Barrick is challenging the rejection of its lease extension in court. However, negotiations have also proceeded via back-channels after Marape, appointed the district’s local member, Tomait Kapili, as a go-between.

“In light of the Prime Minister’s positive engagement through you, we would like to go further and improve the equity portion of the ... offer to 15 per cent free equity, for a total of 20 per cent equity to be held by the PNG side including the 5 per cent currently owned,” Barrick’s chief executive officer Mark Bristow wrote to Kapili last week, in a letter reviewed by Reuters.

Kapili does not have the authority to accept or refuse the offer because Marape appointed him only to deal with matters relating to local landowners, a separate letter from Marape to Kapili and reviewed by Reuters showed.

Kapili and Barrick did not immediately respond to requests for comment on Friday. A spokesperson for the joint venture, Barrick Niugini Ltd (BNL), declined to comment because the case was before court.

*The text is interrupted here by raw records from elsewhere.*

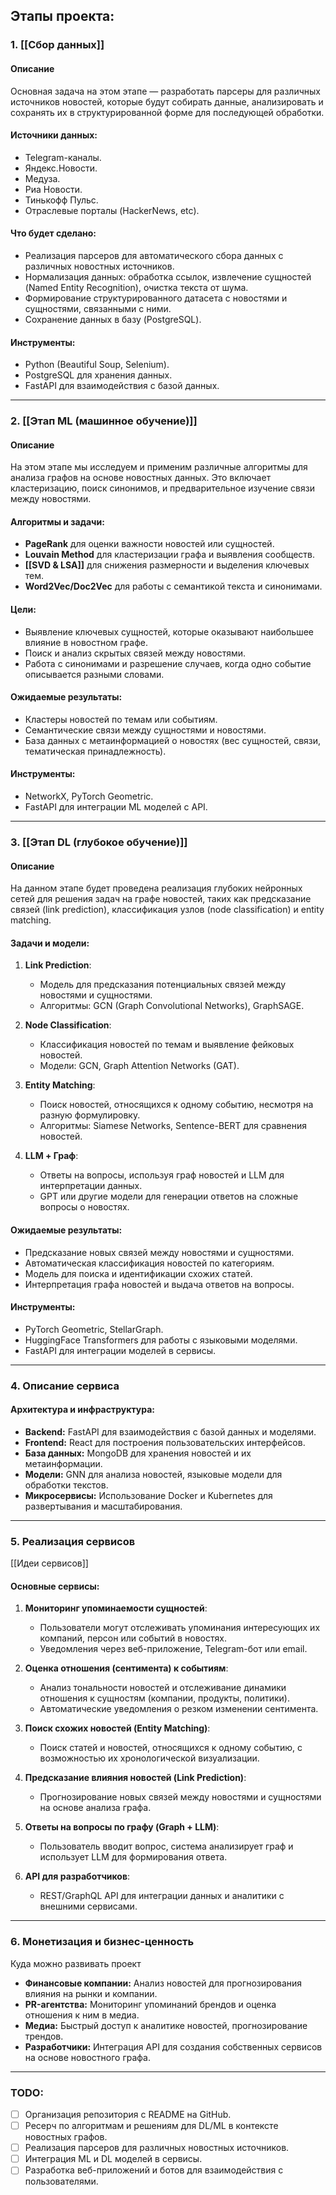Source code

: 
## Этапы проекта:

### 1. [[Сбор данных]]

#### Описание
Основная задача на этом этапе — разработать парсеры для различных источников новостей, которые будут собирать данные, анализировать и сохранять их в структурированной форме для последующей обработки.

#### Источники данных:
- Telegram-каналы.
- Яндекс.Новости.
- Медуза.
- Риа Новости.
- Тинькофф Пульс.
- Отраслевые порталы (HackerNews, etc).

#### Что будет сделано:
- Реализация парсеров для автоматического сбора данных с различных новостных источников.
- Нормализация данных: обработка ссылок, извлечение сущностей (Named Entity Recognition), очистка текста от шума.
- Формирование структурированного датасета с новостями и сущностями, связанными с ними.
- Сохранение данных в базу (PostgreSQL).

#### Инструменты:
- Python (Beautiful Soup, Selenium).
- PostgreSQL для хранения данных.
- FastAPI для взаимодействия с базой данных.

---
 
### 2. [[Этап ML (машинное обучение)]]

#### Описание
На этом этапе мы исследуем и применим различные алгоритмы для анализа графов на основе новостных данных. Это включает кластеризацию, поиск синонимов, и предварительное изучение связи между новостями.

#### Алгоритмы и задачи:
- **PageRank** для оценки важности новостей или сущностей.
- **Louvain Method** для кластеризации графа и выявления сообществ.
- **[[SVD & LSA]]** для снижения размерности и выделения ключевых тем. 
- **Word2Vec/Doc2Vec** для работы с семантикой текста и синонимами.

#### Цели:
- Выявление ключевых сущностей, которые оказывают наибольшее влияние в новостном графе.
- Поиск и анализ скрытых связей между новостями.
- Работа с синонимами и разрешение случаев, когда одно событие описывается разными словами.

#### Ожидаемые результаты:
- Кластеры новостей по темам или событиям.
- Семантические связи между сущностями и новостями.
- База данных с метаинформацией о новостях (вес сущностей, связи, тематическая принадлежность).

#### Инструменты:
- NetworkX, PyTorch Geometric.
- FastAPI для интеграции ML моделей с API.

---

### 3. [[Этап DL  (глубокое обучение)]]

#### Описание
На данном этапе будет проведена реализация глубоких нейронных сетей для решения задач на графе новостей, таких как предсказание связей (link prediction), классификация узлов (node classification) и entity matching.

#### Задачи и модели:
1. **Link Prediction**:
   - Модель для предсказания потенциальных связей между новостями и сущностями.
   - Алгоритмы: GCN (Graph Convolutional Networks), GraphSAGE.

2. **Node Classification**:
   - Классификация новостей по темам и выявление фейковых новостей.
   - Модели: GCN, Graph Attention Networks (GAT).

3. **Entity Matching**:
   - Поиск новостей, относящихся к одному событию, несмотря на разную формулировку.
   - Алгоритмы: Siamese Networks, Sentence-BERT для сравнения новостей.

4. **LLM + Граф**:
   - Ответы на вопросы, используя граф новостей и LLM для интерпретации данных.
   - GPT или другие модели для генерации ответов на сложные вопросы о новостях.

#### Ожидаемые результаты:
- Предсказание новых связей между новостями и сущностями.
- Автоматическая классификация новостей по категориям.
- Модель для поиска и идентификации схожих статей.
- Интерпретация графа новостей и выдача ответов на вопросы.

#### Инструменты:
- PyTorch Geometric, StellarGraph.
- HuggingFace Transformers для работы с языковыми моделями.
- FastAPI для интеграции моделей в сервисы.

---

### 4. Описание сервиса

#### Архитектура и инфраструктура:
- **Backend:** FastAPI для взаимодействия с базой данных и моделями.
- **Frontend:** React для построения пользовательских интерфейсов.
- **База данных:** MongoDB для хранения новостей и их метаинформации.
- **Модели:** GNN для анализа новостей, языковые модели для обработки текстов.
- **Микросервисы:** Использование Docker и Kubernetes для развертывания и масштабирования.

---

### 5. Реализация сервисов
[[Идеи сервисов]]

#### Основные сервисы:

1. **Мониторинг упоминаемости сущностей**:
   - Пользователи могут отслеживать упоминания интересующих их компаний, персон или событий в новостях.
   - Уведомления через веб-приложение, Telegram-бот или email.

2. **Оценка отношения (сентимента) к событиям**:
   - Анализ тональности новостей и отслеживание динамики отношения к сущностям (компании, продукты, политики).
   - Автоматические уведомления о резком изменении сентимента.

3. **Поиск схожих новостей (Entity Matching)**:
   - Поиск статей и новостей, относящихся к одному событию, с возможностью их хронологической визуализации.

4. **Предсказание влияния новостей (Link Prediction)**:
   - Прогнозирование новых связей между новостями и сущностями на основе анализа графа.

5. **Ответы на вопросы по графу (Graph + LLM)**:
   - Пользователь вводит вопрос, система анализирует граф и использует LLM для формирования ответа.

6. **API для разработчиков**:
   - REST/GraphQL API для интеграции данных и аналитики с внешними сервисами.

---

### 6. Монетизация и бизнес-ценность 
Куда можно развивать проект
- **Финансовые компании:** Анализ новостей для прогнозирования влияния на рынки и компании.
- **PR-агентства:** Мониторинг упоминаний брендов и оценка отношения к ним в медиа.
- **Медиа:** Быстрый доступ к аналитике новостей, прогнозирование трендов.
- **Разработчики:** Интеграция API для создания собственных сервисов на основе новостного графа.

---

### TODO:
- [ ] Организация репозитория с README на GitHub.
- [ ] Ресерч по алгоритмам и решениям для DL/ML в контексте новостных графов.
- [ ] Реализация парсеров для различных новостных источников.
- [ ] Интеграция ML и DL моделей в сервисы.
- [ ] Разработка веб-приложений и ботов для взаимодействия с пользователями.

Barrick and China’s Zijin Mining Group each own 47.5 per cent of the Porgera mine high in mountainous Enga province, about 600 km northwest of the capital Port Moresby. The remaining 5 per cent interest is held by landowners through Mineral Resources Enga.

Bristow’s letter added that Barrick was willing to further increase the landowners’ equity stake, but only if other terms such as corporate taxes were relaxed.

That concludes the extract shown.